» Problem to solve:
Copy out, from the data below, each line in which the word "date" occurs.

» Data for this task:
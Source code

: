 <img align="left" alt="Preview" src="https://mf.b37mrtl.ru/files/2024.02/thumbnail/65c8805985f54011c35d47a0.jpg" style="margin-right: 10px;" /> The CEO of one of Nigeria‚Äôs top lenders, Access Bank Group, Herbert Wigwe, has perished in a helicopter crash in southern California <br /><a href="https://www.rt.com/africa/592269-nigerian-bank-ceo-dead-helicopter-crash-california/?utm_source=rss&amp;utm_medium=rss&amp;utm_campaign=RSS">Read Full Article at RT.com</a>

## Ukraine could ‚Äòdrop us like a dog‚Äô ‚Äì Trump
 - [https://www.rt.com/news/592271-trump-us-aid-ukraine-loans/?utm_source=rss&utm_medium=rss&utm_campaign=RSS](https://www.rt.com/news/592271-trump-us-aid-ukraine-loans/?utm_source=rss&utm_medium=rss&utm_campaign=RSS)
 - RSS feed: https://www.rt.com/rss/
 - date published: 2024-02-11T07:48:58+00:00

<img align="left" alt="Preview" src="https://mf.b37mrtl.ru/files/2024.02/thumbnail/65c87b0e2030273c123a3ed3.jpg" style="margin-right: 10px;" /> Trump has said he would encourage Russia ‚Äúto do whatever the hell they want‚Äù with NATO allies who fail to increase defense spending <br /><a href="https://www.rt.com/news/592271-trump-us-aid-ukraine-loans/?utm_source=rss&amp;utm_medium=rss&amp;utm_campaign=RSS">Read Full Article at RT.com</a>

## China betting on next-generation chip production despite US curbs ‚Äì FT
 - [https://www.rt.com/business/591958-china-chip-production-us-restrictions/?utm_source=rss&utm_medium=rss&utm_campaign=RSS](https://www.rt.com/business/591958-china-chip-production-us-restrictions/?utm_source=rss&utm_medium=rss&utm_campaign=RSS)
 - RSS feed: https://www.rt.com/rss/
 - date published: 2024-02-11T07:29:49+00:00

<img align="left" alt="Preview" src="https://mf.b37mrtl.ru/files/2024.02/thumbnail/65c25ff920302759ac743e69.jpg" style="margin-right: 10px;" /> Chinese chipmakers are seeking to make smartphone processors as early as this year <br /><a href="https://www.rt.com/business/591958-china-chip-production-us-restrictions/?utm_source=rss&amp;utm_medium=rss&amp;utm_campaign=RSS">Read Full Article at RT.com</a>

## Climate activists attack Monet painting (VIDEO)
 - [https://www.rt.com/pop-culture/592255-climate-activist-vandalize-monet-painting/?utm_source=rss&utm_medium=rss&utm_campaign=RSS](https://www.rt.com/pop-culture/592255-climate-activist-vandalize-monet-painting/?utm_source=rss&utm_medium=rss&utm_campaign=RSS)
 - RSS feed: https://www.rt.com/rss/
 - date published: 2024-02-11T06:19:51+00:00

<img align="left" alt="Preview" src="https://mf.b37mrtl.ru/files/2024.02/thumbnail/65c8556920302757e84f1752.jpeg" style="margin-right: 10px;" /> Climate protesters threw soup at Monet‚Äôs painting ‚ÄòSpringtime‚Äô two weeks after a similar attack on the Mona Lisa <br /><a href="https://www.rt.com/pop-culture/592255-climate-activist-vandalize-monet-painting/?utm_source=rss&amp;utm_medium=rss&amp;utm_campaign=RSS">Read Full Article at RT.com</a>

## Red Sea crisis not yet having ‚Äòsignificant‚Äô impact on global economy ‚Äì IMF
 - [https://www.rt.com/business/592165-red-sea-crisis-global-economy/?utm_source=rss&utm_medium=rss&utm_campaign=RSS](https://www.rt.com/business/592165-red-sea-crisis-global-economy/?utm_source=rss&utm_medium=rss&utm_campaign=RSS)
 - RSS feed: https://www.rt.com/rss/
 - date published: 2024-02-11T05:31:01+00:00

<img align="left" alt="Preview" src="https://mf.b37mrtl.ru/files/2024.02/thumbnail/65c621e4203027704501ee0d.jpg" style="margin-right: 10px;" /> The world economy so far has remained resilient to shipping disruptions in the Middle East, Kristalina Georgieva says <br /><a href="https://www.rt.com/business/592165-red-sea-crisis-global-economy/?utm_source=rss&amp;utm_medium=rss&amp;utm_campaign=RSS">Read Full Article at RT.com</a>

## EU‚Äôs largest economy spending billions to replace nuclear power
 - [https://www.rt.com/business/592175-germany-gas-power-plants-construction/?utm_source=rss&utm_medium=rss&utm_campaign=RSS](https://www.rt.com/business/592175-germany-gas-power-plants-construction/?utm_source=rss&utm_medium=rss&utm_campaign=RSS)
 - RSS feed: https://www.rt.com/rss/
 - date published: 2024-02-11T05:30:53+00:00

...

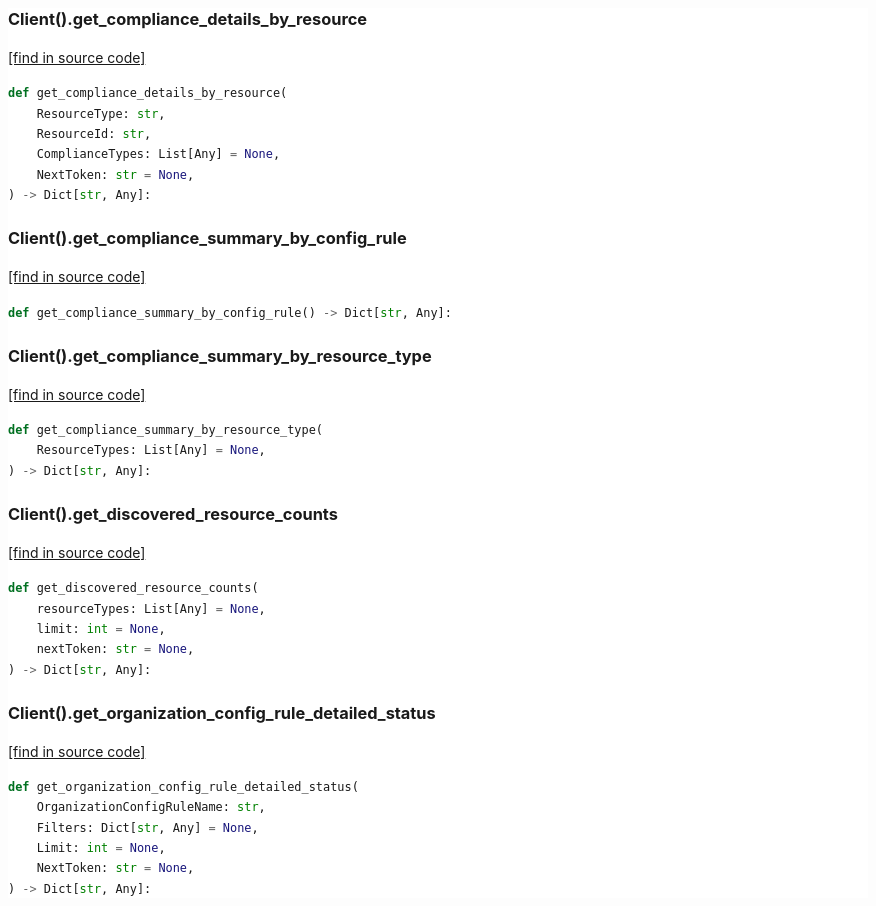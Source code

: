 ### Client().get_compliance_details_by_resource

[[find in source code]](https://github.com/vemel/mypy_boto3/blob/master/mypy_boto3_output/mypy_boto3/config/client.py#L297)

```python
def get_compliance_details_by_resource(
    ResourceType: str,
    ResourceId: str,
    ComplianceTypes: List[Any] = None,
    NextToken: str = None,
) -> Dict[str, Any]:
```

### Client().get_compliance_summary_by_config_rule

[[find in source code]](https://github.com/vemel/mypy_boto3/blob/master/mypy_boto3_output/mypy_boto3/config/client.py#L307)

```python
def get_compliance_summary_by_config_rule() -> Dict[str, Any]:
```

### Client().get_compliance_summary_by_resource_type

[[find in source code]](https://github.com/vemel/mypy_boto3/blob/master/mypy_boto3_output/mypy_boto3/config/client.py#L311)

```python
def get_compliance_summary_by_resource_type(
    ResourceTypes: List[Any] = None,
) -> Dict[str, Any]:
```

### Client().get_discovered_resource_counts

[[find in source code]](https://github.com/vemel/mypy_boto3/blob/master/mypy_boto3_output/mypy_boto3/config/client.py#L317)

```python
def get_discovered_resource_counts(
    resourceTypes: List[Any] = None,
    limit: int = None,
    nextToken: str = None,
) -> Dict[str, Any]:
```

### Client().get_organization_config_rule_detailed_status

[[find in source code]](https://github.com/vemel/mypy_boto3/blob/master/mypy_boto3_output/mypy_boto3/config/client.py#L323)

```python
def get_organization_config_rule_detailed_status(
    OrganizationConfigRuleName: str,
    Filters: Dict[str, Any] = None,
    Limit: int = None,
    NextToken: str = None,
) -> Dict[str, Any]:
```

» Task output:
 - date published: 2024-02-11T07:48:58+00:00
 - date published: 2024-02-11T07:29:49+00:00
 - date published: 2024-02-11T06:19:51+00:00
 - date published: 2024-02-11T05:31:01+00:00
 - date published: 2024-02-11T05:30:53+00:00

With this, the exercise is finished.